*** Data shown Section Begins ***
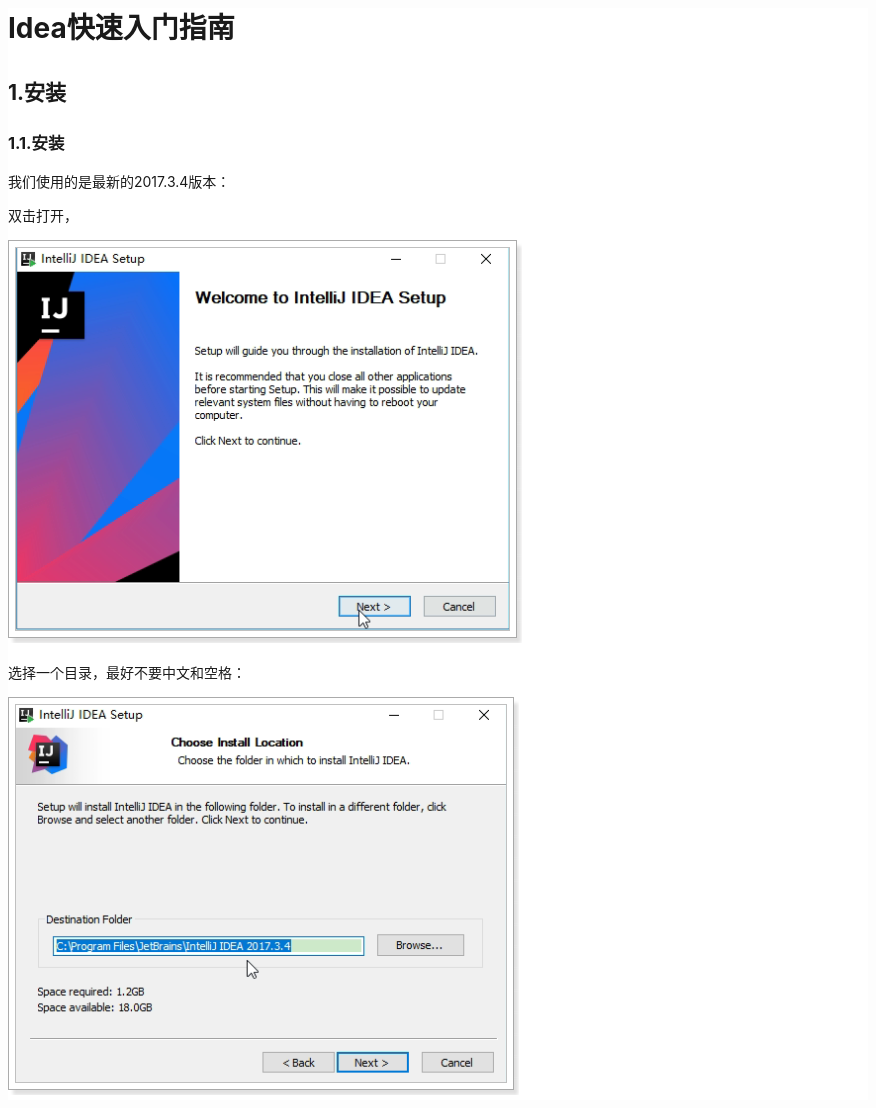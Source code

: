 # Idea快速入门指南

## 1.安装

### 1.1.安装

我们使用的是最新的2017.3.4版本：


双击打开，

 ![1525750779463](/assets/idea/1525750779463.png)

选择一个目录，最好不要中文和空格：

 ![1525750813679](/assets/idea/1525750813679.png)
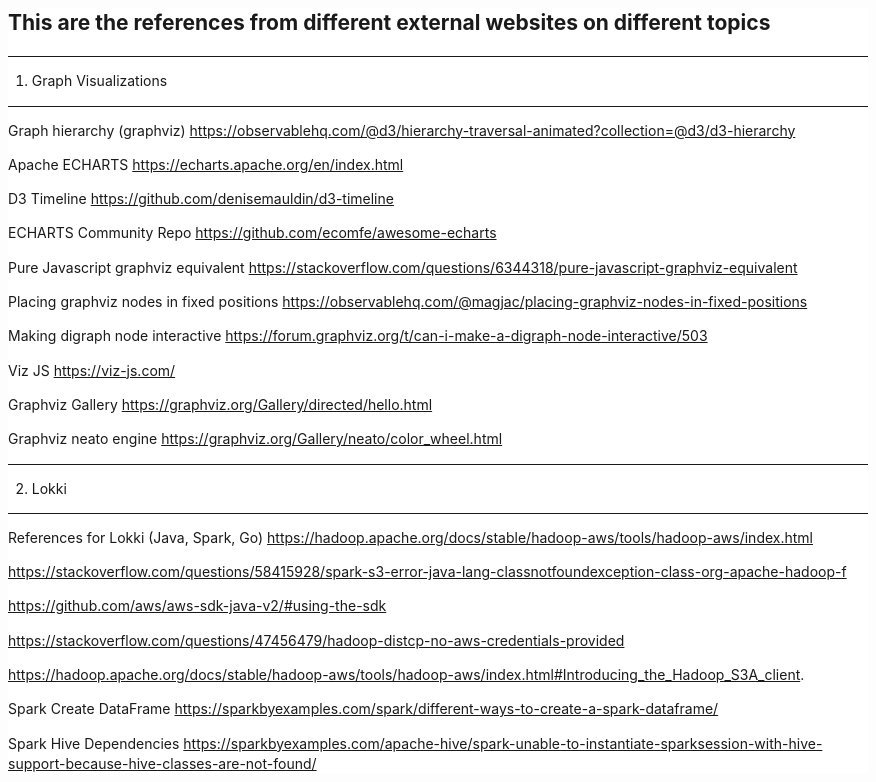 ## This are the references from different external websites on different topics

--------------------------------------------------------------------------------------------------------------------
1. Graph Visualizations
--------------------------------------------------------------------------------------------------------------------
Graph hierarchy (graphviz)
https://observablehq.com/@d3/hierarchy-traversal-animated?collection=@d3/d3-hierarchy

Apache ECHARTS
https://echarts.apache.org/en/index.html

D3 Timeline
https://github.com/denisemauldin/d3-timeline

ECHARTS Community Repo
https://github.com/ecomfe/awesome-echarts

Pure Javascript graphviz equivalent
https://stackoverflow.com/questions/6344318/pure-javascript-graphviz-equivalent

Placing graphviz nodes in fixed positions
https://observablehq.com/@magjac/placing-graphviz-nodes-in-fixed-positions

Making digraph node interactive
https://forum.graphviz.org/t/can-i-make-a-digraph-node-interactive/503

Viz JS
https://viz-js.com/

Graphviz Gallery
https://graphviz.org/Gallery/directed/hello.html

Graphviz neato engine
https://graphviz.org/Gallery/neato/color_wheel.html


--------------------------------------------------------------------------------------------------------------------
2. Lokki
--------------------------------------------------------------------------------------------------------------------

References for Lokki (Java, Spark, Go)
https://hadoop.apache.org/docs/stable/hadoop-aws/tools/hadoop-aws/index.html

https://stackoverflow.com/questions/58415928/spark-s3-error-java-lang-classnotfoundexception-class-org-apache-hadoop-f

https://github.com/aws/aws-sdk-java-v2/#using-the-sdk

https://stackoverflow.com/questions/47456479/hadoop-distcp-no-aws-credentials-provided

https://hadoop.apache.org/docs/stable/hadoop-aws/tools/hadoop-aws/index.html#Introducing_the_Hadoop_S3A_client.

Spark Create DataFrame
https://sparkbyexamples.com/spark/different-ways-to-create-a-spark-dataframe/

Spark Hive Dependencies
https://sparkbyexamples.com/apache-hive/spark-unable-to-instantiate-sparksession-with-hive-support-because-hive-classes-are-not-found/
*** Data shown Section Ends ***
Repeat, with no pictures, each line from the beginning of the data through the line containing "## This are", inclusive.

Source code

: # Idea快速入门指南

## 1.安装

### 1.1.安装

我们使用的是最新的2017.3.4版本：


双击打开，

 ![1525750779463](/assets/idea/1525750779463.png)

选择一个目录，最好不要中文和空格：

 ![1525750813679](/assets/idea/1525750813679.png)
 ## This are the references from different external websites on different topics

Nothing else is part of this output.